Near her stood a good-looking boy of some fourteen years, who evidently just then thought the attractions of the fair far more important than his mother's adorning. He was impatient to be gone.

"Calm yourself, my treasure," she remonstrated. "The day is yet young. Chestnuts will not all be roasted, nor brazen trumpets all sold. These are eternal and inexhaustible, like the snows of the Sierra. Oh! youth, youth, with all its capacities!" she dramatically added. "Ah, señor, you will think me very old, when you see me the mother of this great boy!"

We gallantly protested she was under a delusion: he must be her brother.

"My son, señor, my son. I married at sixteen, when I was almost such a child as he, and I really do feel more like his sister than his mother. Ahimé! If I had only waited a few years longer I might have chosen more wisely; perhaps have found a husband to keep me instead of my keeping him. Marriage is a lottery."

We suggested that every cloud has its silver lining.
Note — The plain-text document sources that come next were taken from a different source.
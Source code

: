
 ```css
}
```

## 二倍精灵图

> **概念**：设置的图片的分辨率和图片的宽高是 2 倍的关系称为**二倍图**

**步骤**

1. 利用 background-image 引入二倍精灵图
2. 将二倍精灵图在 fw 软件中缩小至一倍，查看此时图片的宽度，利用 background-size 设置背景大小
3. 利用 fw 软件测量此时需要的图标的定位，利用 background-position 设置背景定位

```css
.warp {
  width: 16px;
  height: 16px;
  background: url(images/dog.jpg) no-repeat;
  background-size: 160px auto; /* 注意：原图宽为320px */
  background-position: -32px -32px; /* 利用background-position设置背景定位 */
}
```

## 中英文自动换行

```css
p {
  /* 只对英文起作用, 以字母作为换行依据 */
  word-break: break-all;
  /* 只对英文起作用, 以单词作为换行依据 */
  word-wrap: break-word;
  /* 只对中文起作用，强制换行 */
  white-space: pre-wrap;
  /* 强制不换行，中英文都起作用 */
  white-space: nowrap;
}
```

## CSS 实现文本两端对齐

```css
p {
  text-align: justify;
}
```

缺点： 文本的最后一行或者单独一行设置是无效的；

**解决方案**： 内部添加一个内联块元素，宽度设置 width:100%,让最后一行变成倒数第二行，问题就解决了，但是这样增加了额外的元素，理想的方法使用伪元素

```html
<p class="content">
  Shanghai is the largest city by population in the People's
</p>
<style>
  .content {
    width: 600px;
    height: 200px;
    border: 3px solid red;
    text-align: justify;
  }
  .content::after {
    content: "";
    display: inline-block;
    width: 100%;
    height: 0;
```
"True, señor. And after all if I did not draw the highest number, neither did I fall upon the lowest. This dear youth too is a consolation. He is fond of swords and trumpets, but never shall be a soldier. I have long had the money put by for a substitute in case he should be unlucky. For that matter, Heaven has prospered my industry and in a humble way we are at ease."

This recalled the scene witnessed in the earlier hours of the morning and the appointment half made with the colonel for the morrow.

"Evidently you do not approve of conscription, madame, which to-day seems to be running hand-in-hand with the revels of the fair."

"I see that conscription is a necessary evil," returned madame, "for without it we should not get soldiers; but you will never persuade me any good can come of it. That my son here, who has been carefully brought up, should suddenly be thrown under the influence of the worst and vilest of mankind—no, it is impossible to avoid disaster. So, Ernesto, never fix your affections on a military life, for it can never be, never shall be. I would sooner make you a priest, though I haven't the least ambition that way either."